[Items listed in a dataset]
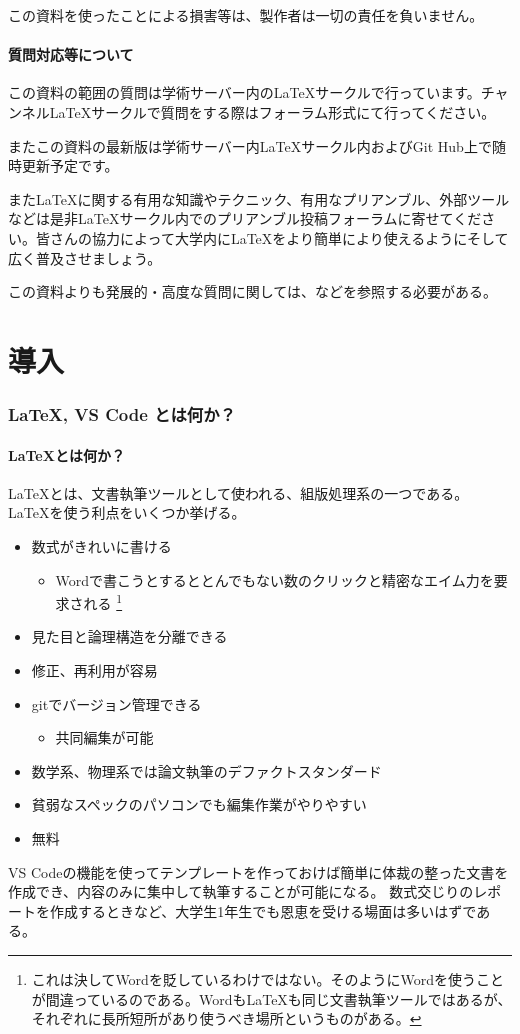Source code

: \documentclass[titlepage]{ltjsarticle}
\begin{document}
この資料を使ったことによる損害等は、製作者は一切の責任を負いません。

\subsection{質問対応等について}

この資料の範囲の質問は学術サーバー内のLaTeXサークルで行っています。チャンネルLaTeXサークルで質問をする際はフォーラム形式にて行ってください。

またこの資料の最新版は学術サーバー内LaTeXサークル内およびGit Hub上で随時更新予定です。

また\LaTeX に関する有用な知識やテクニック、有用なプリアンブル、外部ツールなどは是非LaTeXサークル内でのプリアンブル投稿フォーラムに寄せてください。皆さんの協力によって大学内に\LaTeX をより簡単により使えるようにそして広く普及させましょう。

この資料よりも発展的・高度な質問に関しては、\cite{TeXwiki-home}などを参照する必要がある。
\clearpage
\tableofcontents
\clearpage

\part{導入}
\section{\LaTeX , VS Code とは何か？}
\subsection{\LaTeX とは何か？}
\LaTeX とは、文書執筆ツールとして使われる、組版処理系の一つである。
\LaTeX を使う利点をいくつか挙げる。
\begin{itemize}
  \item 数式がきれいに書ける
        \begin{itemize}
          \item Wordで書こうとするととんでもない数のクリックと精密なエイム力を要求される
                \footnote{これは決してWordを貶しているわけではない。そのようにWordを使うことが間違っているのである。Wordも\LaTeX も同じ文書執筆ツールではあるが、それぞれに長所短所があり使うべき場所というものがある。}
        \end{itemize}
  \item 見た目と論理構造を分離できる
  \item 修正、再利用が容易
  \item gitでバージョン管理できる
        \begin{itemize}
          \item 共同編集が可能
        \end{itemize}
  \item 数学系、物理系では論文執筆のデファクトスタンダード
  \item 貧弱なスペックのパソコンでも編集作業がやりやすい
  \item 無料
\end{itemize}
VS Codeの機能を使ってテンプレートを作っておけば簡単に体裁の整った文書を作成でき、内容のみに集中して執筆することが可能になる。
数式交じりのレポートを作成するときなど、大学生1年生でも恩恵を受ける場面は多いはずである。
\end{document}
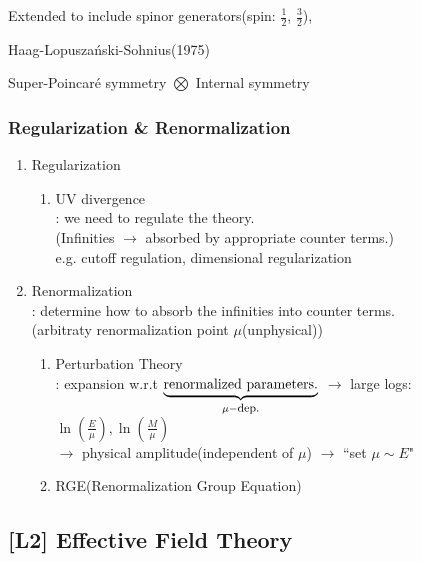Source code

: \documentclass[11pt,letterpaper]{article}
\begin{document}
%
Extended to include spinor generators(spin: $\tfrac{1}{2}$, $\tfrac{3}{2}$),
%

\begin{note}
 Haag-Lopusza\'{n}ski-Sohnius(1975)
 { \normalfont
  \begin{center}
   Super-Poincar\'{e} symmetry $\bigotimes$ Internal symmetry
  \end{center}
 }
\end{note}

\VS

\subsubsection{Regularization \& Renormalization}
%
\begin{enumerate}
  \item Regularization
  \begin{enumerate}
    \item UV divergence \\
            : we need to regulate the theory. \\
         (Infinities $\rightarrow$ absorbed by appropriate counter terms.) \\
         e.g. cutoff regulation, dimensional regularization
  \end{enumerate}
  \item Renormalization \\
        : determine how to absorb the infinities into counter terms. \\
        (arbitraty renormalization point $\mu$(unphysical))
   \begin{enumerate}
     \item Perturbation Theory \\
            : expansion w.r.t $\underbrace{\mbox{renormalized parameters.}}_{\SM \mu - \mbox{dep.}}$
             $\rightarrow$ large logs: $\ln(\frac{E}{\mu}), \ln(\frac{M}{\mu})$ \\
             $\rightarrow$ physical amplitude(independent of $\mu$) $\rightarrow$ ``set $\mu \sim E$" \\
     \item RGE(Renormalization Group Equation) \\
   \end{enumerate}
\end{enumerate}

\newpage

\subsection{[L2] Effective Field Theory}
\end{document}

Directions for this task:
Please find every line in the records that contains the word "enumerate", and copy it out.

Answer below:
\begin{enumerate}
  \begin{enumerate}
  \end{enumerate}
   \begin{enumerate}
   \end{enumerate}
\end{enumerate}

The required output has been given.